Pamukkale is located in Turkey’s inner Aegean region, and has a temperate climate for most of the year. This region is famed for its snow-white limestone that has been shaped, over millenia, by the calcium-rich springs that drip down the mountainside. The name literally means ‘cotton castle’ in Turkish, and the ancient Greco-Roman city of Hierapolis was built on top of these white formations, and the remains of this city can be seen from the hills on the other side of the valley – in the town of Denizli – around 20 kilometres away. The area is also famous for its thermal pools, and has been drawing guests to its thermal springs for eons, becoming a natural tourist attraction for centuries.
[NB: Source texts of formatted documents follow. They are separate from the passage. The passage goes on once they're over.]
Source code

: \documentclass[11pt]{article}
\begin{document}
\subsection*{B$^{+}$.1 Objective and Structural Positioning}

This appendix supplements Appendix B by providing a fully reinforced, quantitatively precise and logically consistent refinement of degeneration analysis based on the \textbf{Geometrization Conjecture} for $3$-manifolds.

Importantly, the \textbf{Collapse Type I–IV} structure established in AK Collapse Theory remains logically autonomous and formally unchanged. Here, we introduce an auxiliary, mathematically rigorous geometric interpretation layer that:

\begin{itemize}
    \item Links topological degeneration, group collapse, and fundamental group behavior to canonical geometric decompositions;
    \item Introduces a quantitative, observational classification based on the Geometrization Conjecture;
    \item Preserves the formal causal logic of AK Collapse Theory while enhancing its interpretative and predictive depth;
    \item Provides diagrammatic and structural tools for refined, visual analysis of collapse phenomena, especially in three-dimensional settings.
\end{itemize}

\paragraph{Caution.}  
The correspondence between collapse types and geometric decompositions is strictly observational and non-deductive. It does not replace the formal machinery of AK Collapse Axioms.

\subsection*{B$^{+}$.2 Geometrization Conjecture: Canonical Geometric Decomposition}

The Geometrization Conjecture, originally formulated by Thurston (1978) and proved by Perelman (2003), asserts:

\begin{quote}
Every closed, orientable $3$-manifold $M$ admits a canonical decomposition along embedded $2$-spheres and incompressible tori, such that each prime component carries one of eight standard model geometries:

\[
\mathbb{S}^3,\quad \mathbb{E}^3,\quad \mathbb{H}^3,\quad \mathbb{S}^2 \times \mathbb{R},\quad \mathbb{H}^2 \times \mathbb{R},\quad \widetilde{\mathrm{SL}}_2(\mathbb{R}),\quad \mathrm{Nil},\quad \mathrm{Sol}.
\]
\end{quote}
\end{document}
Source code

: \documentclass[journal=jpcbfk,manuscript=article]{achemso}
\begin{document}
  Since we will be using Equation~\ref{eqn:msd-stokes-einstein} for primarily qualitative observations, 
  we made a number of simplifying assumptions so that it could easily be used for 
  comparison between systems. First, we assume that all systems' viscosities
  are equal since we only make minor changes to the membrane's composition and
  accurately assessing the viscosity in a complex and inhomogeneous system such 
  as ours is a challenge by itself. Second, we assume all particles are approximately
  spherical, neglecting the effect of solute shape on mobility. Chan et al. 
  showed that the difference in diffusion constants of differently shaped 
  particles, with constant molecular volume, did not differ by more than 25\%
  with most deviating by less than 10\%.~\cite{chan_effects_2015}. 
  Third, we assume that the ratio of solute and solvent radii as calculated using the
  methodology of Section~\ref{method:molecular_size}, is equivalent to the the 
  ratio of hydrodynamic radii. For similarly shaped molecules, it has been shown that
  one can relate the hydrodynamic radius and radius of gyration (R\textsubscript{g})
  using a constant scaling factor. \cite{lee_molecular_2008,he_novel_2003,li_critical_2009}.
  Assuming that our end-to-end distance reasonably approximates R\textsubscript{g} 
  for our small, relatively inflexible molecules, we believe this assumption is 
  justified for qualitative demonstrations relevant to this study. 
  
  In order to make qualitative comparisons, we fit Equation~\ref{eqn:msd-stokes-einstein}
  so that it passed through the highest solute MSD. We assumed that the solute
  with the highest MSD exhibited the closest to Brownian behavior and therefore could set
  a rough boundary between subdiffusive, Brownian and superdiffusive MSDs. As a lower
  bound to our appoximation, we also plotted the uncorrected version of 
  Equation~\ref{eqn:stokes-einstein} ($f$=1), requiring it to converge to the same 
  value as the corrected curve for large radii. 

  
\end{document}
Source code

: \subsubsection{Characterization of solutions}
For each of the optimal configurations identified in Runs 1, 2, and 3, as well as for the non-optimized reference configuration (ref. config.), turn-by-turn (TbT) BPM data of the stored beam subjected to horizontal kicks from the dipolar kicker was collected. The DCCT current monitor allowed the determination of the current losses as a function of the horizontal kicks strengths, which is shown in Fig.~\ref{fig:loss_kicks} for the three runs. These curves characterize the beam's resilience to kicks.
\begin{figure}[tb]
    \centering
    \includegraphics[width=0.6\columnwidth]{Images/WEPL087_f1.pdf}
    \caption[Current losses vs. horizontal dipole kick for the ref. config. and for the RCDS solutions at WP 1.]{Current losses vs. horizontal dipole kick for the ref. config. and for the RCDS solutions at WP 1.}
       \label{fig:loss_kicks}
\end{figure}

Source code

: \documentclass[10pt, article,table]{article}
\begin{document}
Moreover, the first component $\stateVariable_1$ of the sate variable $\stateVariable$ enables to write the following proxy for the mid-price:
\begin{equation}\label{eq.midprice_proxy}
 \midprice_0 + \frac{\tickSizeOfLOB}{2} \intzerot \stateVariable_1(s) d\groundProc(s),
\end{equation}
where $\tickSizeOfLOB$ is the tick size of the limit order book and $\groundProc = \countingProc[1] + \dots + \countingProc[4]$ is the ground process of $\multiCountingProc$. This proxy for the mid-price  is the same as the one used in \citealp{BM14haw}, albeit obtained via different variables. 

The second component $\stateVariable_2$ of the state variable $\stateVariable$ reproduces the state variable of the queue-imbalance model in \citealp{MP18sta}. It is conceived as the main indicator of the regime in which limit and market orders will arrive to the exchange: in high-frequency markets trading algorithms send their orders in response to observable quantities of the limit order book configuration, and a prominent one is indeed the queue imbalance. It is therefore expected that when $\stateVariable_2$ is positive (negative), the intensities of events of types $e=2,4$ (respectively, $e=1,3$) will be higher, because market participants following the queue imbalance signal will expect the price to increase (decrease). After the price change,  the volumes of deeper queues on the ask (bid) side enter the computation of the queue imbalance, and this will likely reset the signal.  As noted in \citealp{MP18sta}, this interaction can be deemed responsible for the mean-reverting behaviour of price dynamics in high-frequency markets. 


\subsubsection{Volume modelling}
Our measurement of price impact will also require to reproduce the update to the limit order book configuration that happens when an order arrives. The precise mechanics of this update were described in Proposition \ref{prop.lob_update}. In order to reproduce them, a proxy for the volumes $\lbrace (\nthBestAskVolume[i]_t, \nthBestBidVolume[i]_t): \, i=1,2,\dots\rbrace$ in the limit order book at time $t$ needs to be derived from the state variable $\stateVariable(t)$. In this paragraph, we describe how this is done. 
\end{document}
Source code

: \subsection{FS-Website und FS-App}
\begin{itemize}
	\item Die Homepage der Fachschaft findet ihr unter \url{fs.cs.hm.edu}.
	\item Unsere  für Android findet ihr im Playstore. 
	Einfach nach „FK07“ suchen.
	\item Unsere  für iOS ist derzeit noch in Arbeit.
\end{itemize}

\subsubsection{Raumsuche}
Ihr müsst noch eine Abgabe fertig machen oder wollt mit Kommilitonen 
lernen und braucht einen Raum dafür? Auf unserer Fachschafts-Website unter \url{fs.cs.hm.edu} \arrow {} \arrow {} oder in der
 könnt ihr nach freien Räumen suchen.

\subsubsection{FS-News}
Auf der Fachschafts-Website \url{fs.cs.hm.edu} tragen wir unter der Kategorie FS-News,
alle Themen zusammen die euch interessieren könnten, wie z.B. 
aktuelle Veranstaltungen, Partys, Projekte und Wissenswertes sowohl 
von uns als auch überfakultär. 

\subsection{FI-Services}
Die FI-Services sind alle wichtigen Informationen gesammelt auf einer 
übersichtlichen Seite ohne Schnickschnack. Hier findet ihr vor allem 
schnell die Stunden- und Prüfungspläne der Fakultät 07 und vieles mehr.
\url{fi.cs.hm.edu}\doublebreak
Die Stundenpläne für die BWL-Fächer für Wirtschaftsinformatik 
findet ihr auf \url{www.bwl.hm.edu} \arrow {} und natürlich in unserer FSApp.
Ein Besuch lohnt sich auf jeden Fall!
Pamukkale’s lesser-known tourist attractions include Roman ruins and a local museum, but these are overshadowed by the white stalactites and the thermal pools, as most tourists come to see Pamukkale’s natural attractions. 


Pamukkale is easily accessible, with routes available by car, bus, train, or airplane, and many tour packages offer day-long trips as guests travel between cities in Turkey, as Pamukkale is a fantastic weekend getaway, or a fun place to visit and stay overnight. From the Roman ruins in Hierapolis to Pamukkale’s travertine structures, guests are invited to study the natural and man-made formations that are historically significant.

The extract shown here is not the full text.